Per questo non ho un iPad ma parlo di videogiochi per computer, ed il computer è una roba diversa: ha un mouse ed una tastiera con almeno 50 tasti, e questo implica approcci estremamente massimalisti o minimalisti. I veri progamer giocano Starcraft con tutta la tastiera, si spalmano sul tastierino numerico, ticchettano sulle lettere manco fossero dattilografi professionisti pronti a droppare zergling sulla natural mentre scrivono un curriculum, mentre al polo opposto impiegati annoiati si trastullano con i giochini in flash della peggior risma trovati digitando GIOCHI GRATIS su Google quando dopo mesi di inefficienza si trovano Facebook finalmente bloccato dal proxy aziendale e devono accontentarsi di roba tipo Incendi tra i Ghiacci.

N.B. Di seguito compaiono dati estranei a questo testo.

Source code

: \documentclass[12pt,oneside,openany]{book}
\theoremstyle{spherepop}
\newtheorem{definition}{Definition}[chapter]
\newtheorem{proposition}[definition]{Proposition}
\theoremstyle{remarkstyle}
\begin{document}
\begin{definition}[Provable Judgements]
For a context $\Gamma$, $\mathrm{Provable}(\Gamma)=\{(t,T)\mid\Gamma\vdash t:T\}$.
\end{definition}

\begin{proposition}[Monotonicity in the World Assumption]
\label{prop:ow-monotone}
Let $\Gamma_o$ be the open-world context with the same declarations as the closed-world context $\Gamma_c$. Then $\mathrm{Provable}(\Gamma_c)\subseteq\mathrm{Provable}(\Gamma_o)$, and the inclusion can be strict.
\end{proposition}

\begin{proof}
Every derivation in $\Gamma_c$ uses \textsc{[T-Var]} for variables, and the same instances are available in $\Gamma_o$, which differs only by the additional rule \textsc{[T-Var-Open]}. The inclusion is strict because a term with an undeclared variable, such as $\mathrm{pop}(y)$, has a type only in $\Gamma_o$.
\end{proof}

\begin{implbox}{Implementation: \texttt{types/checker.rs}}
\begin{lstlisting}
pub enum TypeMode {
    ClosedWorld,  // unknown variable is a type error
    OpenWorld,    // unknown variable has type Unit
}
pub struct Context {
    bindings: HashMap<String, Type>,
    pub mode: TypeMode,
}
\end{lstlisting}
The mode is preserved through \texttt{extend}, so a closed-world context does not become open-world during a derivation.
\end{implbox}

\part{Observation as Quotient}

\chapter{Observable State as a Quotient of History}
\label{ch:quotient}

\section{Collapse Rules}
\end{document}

Ci siamo cascati tutti, magari in una innocente gioventù pre-Steam, quando l’Internet non garantiva ancora abbastanza passatempi e dopo qualche ora di browsing ci dicevamo “vabbè dai, giochiamo un po’”, e zac! via di giochini in flash, quattro comandi e zero pretese, sprite rubati da qualche galleria di immagini di serie b, animazioni fatte con tre frame, puzzle tutti uguali ma pur sempre capaci, al termine di quei venti-venticinque quadri completati durante un pomeriggio afoso in attesa dell’ennesima pausa caffè, di farci sentire intelligenti e realizzati. Realizzati, felici, con il corpo ritorto in pose innaturali, la mano sinistra sotto al culo e la destra rattrappita, con l’indice, il medio e l’anulare arcuati sopra le frecce direzionali – tutto ciò di cui si ha bisogno per il 94% dei giochini in flash, a premere meccanicamente destra, sinistra, su, raramente giù, ancora più raramente la barra spaziatrice, spesso raggiunta col pollice della stessa mano causa pigrizia malsana.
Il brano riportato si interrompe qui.